◆ What to produce
Copy every line from the material below that holds "Present".

◆ Provided entries
Content starts

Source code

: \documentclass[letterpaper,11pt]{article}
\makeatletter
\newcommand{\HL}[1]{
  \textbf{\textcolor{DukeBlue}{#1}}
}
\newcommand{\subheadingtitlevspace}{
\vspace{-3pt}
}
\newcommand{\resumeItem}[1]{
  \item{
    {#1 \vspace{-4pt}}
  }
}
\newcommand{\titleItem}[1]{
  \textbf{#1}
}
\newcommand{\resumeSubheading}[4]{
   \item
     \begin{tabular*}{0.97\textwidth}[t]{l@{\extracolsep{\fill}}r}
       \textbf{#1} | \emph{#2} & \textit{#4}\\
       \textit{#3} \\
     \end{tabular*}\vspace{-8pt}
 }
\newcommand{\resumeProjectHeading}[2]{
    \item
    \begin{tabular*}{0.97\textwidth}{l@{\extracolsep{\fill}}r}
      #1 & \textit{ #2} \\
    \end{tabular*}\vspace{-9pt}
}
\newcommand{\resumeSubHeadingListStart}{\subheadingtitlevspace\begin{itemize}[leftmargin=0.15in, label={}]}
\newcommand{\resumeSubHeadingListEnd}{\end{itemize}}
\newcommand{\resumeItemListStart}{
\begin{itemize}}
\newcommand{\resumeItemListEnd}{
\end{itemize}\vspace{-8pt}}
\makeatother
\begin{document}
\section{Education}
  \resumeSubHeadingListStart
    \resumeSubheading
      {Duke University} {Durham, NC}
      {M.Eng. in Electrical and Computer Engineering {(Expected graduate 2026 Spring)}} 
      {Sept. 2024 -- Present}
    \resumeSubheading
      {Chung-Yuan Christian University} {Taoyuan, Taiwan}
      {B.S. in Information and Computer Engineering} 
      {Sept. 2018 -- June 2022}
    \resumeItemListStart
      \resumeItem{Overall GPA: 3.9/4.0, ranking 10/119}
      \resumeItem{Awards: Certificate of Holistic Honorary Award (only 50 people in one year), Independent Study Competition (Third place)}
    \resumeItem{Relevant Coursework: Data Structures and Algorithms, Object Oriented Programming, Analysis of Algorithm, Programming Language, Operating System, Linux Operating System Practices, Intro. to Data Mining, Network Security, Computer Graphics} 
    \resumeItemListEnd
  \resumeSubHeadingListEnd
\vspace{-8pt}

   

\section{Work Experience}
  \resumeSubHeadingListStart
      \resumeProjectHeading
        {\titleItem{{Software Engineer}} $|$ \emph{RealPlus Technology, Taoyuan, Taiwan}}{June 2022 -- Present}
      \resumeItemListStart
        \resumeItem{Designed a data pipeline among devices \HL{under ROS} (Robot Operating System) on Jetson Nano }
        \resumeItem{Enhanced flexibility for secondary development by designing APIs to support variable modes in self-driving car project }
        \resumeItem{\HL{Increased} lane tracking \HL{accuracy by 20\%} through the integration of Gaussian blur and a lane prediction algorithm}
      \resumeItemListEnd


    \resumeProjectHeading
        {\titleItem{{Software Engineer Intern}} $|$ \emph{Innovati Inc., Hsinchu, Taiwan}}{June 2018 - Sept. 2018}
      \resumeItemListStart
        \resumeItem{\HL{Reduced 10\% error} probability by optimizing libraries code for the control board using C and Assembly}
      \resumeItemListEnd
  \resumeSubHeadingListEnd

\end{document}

Content ends

◆ Answer box
      {Sept. 2024 -- Present}
        {\titleItem{{Software Engineer}} $|$ \emph{RealPlus Technology, Taoyuan, Taiwan}}{June 2022 -- Present}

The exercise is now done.